WORK TASK: Pick out every line in the data below that holds "probability".

DATA RECORDS:
- - - -

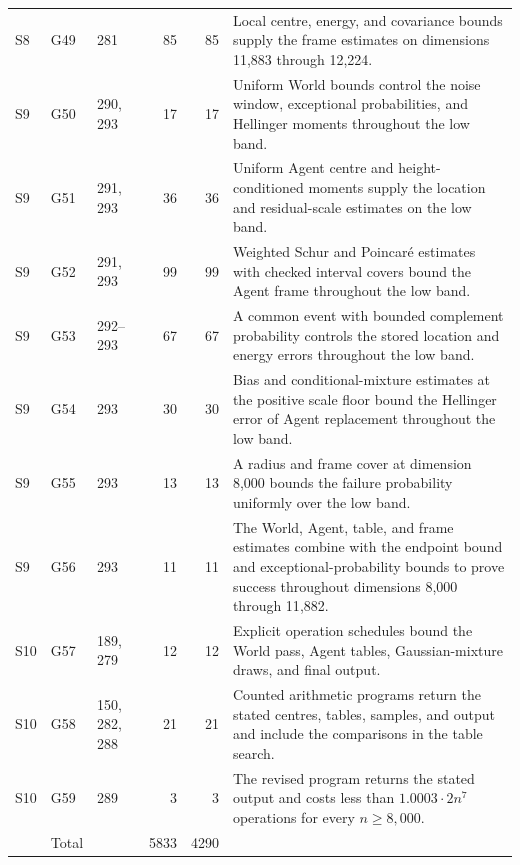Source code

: \begin{longtable}{@{}l l p{} r r p{}@{}}
S8 & G49 & \raggedright 281 & 85 & 85 & \raggedright Local centre, energy, and covariance bounds supply the frame estimates on dimensions 11{,}883 through 12{,}224. \tabularnewline
S9 & G50 & \raggedright 290, 293 & 17 & 17 & \raggedright Uniform World bounds control the noise window, exceptional probabilities, and Hellinger moments throughout the low band. \tabularnewline
S9 & G51 & \raggedright 291, 293 & 36 & 36 & \raggedright Uniform Agent centre and height-conditioned moments supply the location and residual-scale estimates on the low band. \tabularnewline
S9 & G52 & \raggedright 291, 293 & 99 & 99 & \raggedright Weighted Schur and Poincaré estimates with checked interval covers bound the Agent frame throughout the low band. \tabularnewline
S9 & G53 & \raggedright 292--293 & 67 & 67 & \raggedright A common event with bounded complement probability controls the stored location and energy errors throughout the low band. \tabularnewline
S9 & G54 & \raggedright 293 & 30 & 30 & \raggedright Bias and conditional-mixture estimates at the positive scale floor bound the Hellinger error of Agent replacement throughout the low band. \tabularnewline
S9 & G55 & \raggedright 293 & 13 & 13 & \raggedright A radius and frame cover at dimension 8{,}000 bounds the failure probability uniformly over the low band. \tabularnewline
S9 & G56 & \raggedright 293 & 11 & 11 & \raggedright The World, Agent, table, and frame estimates combine with the endpoint bound and exceptional-probability bounds to prove success throughout dimensions 8{,}000 through 11{,}882. \tabularnewline
S10 & G57 & \raggedright 189, 279 & 12 & 12 & \raggedright Explicit operation schedules bound the World pass, Agent tables, Gaussian-mixture draws, and final output. \tabularnewline
S10 & G58 & \raggedright 150, 282, 288 & 21 & 21 & \raggedright Counted arithmetic programs return the stated centres, tables, samples, and output and include the comparisons in the table search. \tabularnewline
S10 & G59 & \raggedright 289 & 3 & 3 & \raggedright The revised program returns the stated output and costs less than $1.0003\cdot2n^7$ operations for every $n\ge8{,}000$. \tabularnewline
\midrule
& Total & & 5833 & 4290 & \\
\bottomrule
\end{longtable}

- - - -

SOLUTION:
S9 & G53 & \raggedright 292--293 & 67 & 67 & \raggedright A common event with bounded complement probability controls the stored location and energy errors throughout the low band. \tabularnewline
S9 & G55 & \raggedright 293 & 13 & 13 & \raggedright A radius and frame cover at dimension 8{,}000 bounds the failure probability uniformly over the low band. \tabularnewline
S9 & G56 & \raggedright 293 & 11 & 11 & \raggedright The World, Agent, table, and frame estimates combine with the endpoint bound and exceptional-probability bounds to prove success throughout dimensions 8{,}000 through 11{,}882. \tabularnewline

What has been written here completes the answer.